== REQUIREMENT ==
Among the entries below, take the line with "Technical Report, if" and the line with "Current, the Speech", and output them and every line between them exactly, with nothing else.

(Dataset entries)
+--

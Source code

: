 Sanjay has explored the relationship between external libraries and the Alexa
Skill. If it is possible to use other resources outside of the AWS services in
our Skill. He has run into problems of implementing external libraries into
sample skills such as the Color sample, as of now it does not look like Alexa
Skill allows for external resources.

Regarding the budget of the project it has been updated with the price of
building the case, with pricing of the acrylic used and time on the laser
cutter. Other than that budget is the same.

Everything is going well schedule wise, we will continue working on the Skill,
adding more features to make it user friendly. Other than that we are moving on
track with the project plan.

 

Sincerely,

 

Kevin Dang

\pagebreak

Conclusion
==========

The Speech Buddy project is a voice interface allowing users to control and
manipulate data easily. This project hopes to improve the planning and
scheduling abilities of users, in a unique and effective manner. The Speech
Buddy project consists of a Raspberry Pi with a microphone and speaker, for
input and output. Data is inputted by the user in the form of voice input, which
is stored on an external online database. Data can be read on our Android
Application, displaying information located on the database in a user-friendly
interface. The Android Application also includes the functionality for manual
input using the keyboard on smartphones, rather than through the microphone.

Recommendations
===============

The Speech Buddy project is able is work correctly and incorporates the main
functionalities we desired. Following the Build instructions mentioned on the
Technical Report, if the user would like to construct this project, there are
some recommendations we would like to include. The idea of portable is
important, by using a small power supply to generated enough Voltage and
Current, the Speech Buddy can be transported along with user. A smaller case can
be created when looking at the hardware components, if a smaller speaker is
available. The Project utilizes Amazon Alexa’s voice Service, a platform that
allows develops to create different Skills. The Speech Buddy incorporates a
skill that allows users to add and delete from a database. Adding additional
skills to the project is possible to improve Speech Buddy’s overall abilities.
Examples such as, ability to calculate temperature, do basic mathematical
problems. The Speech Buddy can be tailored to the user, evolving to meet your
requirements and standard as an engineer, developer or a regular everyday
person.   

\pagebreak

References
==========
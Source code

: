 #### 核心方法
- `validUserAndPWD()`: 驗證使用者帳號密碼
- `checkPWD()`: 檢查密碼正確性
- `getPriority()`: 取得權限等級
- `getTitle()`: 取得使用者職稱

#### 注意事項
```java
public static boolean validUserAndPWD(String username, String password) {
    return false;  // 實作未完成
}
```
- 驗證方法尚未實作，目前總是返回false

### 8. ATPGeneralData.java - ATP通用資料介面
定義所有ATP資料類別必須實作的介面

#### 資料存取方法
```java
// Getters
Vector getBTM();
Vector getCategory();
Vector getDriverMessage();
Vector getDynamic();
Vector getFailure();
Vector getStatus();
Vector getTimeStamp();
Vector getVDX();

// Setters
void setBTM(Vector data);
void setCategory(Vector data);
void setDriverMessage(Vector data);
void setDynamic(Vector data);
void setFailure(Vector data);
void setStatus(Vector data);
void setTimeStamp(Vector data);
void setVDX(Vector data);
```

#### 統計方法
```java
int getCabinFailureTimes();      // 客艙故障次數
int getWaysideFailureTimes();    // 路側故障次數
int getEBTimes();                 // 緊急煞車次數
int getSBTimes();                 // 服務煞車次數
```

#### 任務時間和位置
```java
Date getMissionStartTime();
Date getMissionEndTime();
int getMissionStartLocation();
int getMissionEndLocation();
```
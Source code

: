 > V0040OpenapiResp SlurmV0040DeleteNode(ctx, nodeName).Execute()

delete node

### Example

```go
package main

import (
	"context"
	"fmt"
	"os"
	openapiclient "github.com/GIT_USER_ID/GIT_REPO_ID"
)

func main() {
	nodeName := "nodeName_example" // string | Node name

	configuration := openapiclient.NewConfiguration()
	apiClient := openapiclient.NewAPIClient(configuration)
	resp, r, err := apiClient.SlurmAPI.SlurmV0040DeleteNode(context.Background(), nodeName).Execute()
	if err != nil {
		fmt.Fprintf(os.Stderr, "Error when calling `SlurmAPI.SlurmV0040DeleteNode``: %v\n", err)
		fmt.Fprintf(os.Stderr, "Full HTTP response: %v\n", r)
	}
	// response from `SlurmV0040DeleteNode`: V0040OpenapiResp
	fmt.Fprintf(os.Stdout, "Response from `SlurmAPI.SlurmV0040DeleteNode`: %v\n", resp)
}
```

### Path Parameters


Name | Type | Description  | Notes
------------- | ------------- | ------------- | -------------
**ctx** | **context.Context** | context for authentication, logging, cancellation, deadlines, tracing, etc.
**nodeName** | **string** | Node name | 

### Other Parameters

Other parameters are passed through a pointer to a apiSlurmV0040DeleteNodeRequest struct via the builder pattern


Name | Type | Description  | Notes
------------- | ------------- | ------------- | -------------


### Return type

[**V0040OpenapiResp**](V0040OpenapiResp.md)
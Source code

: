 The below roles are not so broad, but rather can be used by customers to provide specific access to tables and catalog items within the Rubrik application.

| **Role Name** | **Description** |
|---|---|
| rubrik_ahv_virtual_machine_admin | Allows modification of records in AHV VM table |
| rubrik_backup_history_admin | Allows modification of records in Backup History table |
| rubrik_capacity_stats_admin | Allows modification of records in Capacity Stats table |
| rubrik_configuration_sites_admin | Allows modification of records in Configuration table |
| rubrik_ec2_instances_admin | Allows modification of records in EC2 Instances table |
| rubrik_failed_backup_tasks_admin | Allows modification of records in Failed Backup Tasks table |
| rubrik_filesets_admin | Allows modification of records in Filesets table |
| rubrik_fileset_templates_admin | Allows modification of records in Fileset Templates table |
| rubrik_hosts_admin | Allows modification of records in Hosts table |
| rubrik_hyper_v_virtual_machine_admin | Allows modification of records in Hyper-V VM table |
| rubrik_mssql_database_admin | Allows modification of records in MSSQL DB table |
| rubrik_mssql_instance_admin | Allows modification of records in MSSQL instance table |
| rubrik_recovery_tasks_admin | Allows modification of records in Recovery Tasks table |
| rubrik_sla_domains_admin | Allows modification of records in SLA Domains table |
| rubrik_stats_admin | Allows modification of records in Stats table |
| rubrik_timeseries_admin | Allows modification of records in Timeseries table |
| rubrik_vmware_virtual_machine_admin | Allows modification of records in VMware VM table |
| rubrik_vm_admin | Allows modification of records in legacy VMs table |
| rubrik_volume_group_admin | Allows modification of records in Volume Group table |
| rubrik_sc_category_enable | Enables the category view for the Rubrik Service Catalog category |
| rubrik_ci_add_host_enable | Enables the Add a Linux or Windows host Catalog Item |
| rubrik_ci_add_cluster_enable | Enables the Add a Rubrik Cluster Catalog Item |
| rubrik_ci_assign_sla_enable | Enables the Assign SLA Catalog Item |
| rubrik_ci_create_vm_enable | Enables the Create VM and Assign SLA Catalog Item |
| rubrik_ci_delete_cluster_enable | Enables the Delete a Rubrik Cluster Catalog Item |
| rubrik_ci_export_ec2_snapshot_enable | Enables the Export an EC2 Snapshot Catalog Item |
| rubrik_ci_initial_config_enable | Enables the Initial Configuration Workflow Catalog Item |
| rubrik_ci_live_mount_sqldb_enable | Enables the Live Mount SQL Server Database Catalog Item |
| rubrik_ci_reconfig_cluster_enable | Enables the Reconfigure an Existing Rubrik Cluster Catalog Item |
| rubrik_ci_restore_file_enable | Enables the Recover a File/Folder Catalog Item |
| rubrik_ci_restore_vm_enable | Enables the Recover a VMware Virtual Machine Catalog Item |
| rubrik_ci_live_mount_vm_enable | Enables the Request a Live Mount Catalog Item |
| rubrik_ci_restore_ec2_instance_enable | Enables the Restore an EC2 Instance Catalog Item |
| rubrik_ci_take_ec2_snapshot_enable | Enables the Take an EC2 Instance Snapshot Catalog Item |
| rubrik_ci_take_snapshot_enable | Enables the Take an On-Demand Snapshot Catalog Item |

+--

== RESULT ==
Technical Report, if the user would like to construct this project, there are
some recommendations we would like to include. The idea of portable is
important, by using a small power supply to generated enough Voltage and
Current, the Speech Buddy can be transported along with user. A smaller case can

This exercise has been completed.